» Aim of the task
Retrieve every line from the records in which the word "right" occurs.

-------- Data shown

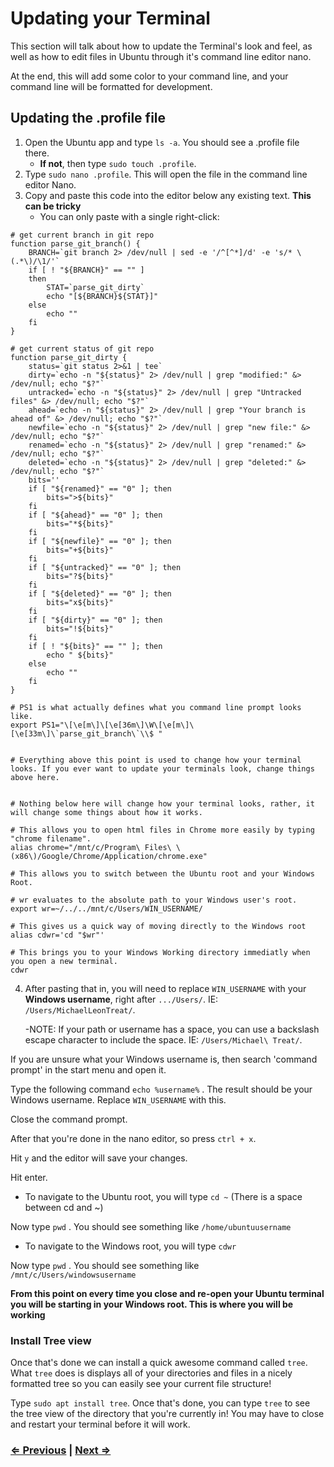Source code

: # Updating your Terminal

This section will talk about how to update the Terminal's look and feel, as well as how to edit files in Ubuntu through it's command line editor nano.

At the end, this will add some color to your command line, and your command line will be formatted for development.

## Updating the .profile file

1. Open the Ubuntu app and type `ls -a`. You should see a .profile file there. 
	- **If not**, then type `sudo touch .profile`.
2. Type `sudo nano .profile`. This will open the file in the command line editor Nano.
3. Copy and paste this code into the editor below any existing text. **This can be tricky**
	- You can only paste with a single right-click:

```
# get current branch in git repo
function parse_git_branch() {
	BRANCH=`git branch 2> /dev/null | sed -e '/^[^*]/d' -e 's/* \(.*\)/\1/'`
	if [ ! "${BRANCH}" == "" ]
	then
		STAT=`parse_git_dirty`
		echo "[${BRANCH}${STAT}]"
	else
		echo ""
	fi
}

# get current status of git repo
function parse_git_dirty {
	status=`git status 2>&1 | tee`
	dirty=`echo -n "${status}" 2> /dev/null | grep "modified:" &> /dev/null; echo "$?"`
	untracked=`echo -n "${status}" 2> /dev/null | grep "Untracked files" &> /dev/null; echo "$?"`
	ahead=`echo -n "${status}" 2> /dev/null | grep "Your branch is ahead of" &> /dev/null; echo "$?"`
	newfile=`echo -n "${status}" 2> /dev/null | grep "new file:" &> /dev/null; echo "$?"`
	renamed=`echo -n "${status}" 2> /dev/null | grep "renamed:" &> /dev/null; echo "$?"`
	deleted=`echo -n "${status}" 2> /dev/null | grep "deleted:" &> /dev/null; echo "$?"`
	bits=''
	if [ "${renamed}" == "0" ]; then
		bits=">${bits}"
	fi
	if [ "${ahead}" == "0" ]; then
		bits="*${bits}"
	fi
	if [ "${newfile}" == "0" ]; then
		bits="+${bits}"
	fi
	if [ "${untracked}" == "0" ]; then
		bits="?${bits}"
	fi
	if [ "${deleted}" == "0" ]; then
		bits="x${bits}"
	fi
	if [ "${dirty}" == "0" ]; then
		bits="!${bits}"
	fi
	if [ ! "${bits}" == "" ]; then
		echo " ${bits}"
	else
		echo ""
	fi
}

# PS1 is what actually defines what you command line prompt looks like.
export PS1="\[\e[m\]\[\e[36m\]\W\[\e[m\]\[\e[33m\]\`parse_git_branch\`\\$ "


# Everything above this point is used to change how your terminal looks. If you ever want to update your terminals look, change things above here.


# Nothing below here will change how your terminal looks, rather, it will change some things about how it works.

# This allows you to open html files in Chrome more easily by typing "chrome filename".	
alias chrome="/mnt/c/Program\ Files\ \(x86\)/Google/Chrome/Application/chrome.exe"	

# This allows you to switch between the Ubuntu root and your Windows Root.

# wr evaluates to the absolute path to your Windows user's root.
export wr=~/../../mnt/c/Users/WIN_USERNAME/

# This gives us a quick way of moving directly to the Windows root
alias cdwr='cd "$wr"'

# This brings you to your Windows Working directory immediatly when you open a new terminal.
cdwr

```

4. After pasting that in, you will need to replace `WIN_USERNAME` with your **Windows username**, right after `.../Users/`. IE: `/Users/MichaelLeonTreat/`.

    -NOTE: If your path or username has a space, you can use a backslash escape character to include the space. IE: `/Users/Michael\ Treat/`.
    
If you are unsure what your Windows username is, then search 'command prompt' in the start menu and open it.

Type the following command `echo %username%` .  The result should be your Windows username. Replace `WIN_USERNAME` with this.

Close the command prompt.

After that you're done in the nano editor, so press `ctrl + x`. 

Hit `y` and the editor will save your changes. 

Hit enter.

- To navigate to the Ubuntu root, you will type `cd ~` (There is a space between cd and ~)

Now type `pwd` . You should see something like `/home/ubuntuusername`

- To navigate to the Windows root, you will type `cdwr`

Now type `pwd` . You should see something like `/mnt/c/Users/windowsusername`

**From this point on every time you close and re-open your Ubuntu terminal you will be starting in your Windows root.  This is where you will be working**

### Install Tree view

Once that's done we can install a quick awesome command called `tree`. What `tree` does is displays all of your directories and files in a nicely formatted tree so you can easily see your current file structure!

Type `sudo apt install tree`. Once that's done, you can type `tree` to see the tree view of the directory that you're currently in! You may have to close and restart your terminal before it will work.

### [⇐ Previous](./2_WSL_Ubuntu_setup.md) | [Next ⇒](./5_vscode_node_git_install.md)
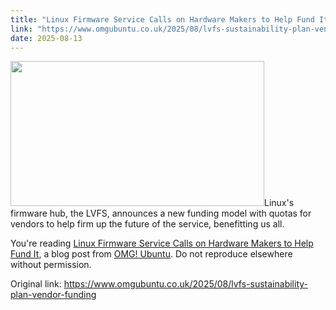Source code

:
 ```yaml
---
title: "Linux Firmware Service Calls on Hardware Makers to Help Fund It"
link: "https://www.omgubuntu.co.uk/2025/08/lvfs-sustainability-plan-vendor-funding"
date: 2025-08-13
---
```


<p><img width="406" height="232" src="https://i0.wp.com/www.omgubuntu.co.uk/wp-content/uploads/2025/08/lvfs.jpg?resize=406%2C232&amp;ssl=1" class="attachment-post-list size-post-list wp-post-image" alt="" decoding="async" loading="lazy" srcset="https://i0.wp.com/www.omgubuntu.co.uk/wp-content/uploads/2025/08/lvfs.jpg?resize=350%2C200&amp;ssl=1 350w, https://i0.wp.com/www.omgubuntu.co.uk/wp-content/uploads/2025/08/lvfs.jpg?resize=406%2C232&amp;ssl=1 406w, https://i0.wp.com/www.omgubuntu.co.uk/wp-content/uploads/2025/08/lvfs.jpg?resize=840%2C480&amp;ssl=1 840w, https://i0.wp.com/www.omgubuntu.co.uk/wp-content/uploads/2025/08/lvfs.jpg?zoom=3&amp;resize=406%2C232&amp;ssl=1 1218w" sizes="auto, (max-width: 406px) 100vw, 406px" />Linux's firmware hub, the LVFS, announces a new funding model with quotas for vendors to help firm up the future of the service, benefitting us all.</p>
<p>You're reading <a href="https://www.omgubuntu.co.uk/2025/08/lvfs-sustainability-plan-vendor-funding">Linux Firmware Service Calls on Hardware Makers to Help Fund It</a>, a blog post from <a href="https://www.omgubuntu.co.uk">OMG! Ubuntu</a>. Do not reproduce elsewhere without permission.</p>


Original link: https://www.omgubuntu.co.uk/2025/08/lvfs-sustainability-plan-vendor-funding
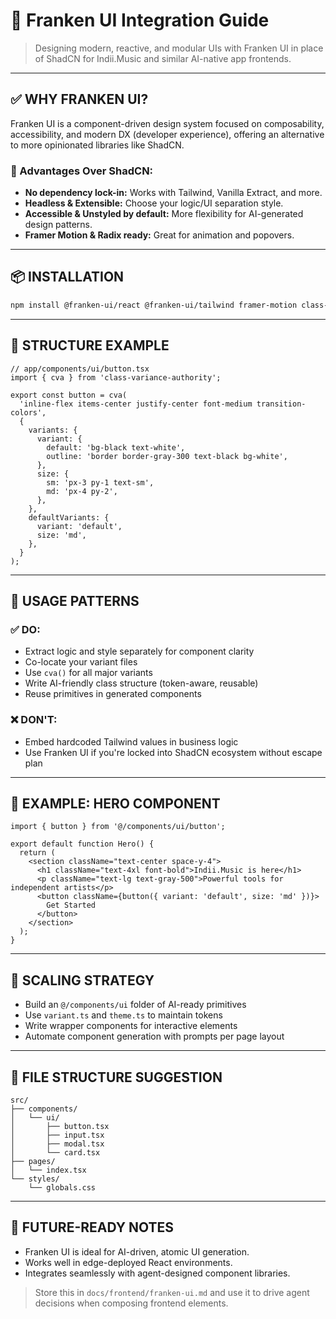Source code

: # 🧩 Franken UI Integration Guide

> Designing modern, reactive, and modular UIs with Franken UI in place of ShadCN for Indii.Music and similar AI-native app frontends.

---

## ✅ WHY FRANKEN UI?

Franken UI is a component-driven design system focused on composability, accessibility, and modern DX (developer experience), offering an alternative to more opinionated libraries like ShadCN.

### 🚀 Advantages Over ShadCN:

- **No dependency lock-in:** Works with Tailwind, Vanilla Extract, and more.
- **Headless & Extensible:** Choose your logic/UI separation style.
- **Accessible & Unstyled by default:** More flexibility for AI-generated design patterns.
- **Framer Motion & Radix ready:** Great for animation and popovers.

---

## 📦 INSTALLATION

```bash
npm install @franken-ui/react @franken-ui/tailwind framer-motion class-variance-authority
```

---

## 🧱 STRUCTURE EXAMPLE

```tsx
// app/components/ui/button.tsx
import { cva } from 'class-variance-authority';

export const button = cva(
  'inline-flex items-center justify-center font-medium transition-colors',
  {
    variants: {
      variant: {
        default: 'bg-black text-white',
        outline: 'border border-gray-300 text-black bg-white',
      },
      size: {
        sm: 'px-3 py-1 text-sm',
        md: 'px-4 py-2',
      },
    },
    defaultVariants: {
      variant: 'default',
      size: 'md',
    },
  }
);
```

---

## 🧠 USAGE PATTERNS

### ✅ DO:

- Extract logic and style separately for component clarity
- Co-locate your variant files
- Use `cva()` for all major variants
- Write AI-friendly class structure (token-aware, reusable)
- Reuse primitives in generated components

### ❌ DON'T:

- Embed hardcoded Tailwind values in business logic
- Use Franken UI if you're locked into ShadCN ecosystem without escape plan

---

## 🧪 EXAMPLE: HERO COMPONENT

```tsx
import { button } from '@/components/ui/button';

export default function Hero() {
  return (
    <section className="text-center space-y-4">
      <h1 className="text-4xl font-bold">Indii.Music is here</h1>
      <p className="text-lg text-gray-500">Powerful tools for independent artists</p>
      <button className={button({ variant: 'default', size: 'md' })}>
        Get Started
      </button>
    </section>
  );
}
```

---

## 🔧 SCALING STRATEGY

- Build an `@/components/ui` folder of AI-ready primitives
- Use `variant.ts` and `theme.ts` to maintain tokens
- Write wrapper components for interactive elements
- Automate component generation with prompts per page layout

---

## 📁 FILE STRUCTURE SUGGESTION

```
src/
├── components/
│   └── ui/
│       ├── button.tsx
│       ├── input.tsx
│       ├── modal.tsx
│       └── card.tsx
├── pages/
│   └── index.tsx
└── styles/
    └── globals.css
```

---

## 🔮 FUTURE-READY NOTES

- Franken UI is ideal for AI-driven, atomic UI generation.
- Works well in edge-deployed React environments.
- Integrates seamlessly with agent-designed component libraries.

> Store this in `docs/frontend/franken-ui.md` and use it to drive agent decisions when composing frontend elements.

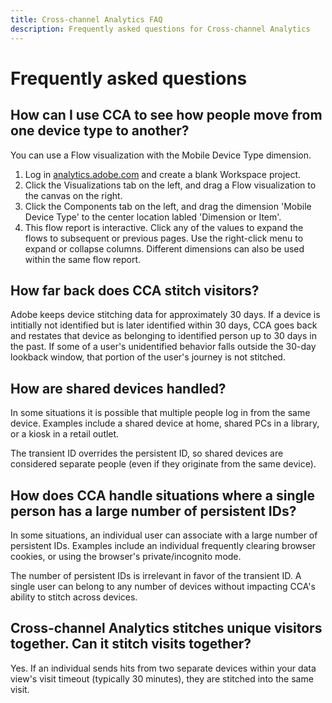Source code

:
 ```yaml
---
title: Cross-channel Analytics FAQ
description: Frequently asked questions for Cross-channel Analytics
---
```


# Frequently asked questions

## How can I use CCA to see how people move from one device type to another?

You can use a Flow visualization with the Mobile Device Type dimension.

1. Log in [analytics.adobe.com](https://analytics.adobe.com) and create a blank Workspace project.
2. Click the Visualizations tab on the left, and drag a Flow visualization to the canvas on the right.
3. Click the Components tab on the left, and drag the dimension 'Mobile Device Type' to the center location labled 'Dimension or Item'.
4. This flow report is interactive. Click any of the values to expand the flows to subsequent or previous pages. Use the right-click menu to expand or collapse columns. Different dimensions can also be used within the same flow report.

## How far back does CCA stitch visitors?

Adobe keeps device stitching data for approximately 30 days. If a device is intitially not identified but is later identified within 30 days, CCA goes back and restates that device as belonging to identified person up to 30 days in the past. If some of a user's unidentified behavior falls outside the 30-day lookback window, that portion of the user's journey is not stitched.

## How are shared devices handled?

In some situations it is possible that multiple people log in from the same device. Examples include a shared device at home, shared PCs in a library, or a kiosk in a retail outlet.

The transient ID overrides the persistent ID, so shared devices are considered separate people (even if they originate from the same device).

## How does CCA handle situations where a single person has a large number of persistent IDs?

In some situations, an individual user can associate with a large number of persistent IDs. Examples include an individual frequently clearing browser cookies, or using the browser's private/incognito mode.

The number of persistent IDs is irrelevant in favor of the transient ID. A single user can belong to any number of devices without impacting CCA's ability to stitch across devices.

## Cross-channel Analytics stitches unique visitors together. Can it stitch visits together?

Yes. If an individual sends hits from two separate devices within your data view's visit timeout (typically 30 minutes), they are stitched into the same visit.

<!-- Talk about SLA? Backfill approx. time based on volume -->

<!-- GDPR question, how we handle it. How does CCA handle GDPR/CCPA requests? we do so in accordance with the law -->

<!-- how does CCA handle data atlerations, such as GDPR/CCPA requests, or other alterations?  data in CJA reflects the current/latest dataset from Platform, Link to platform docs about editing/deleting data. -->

----------------

» Answer to this exercise
	- You can only paste with a single right-click:
4. After pasting that in, you will need to replace `WIN_USERNAME` with your **Windows username**, right after `.../Users/`. IE: `/Users/MichaelLeonTreat/`.
2. Click the Visualizations tab on the left, and drag a Flow visualization to the canvas on the right.
4. This flow report is interactive. Click any of the values to expand the flows to subsequent or previous pages. Use the right-click menu to expand or collapse columns. Different dimensions can also be used within the same flow report.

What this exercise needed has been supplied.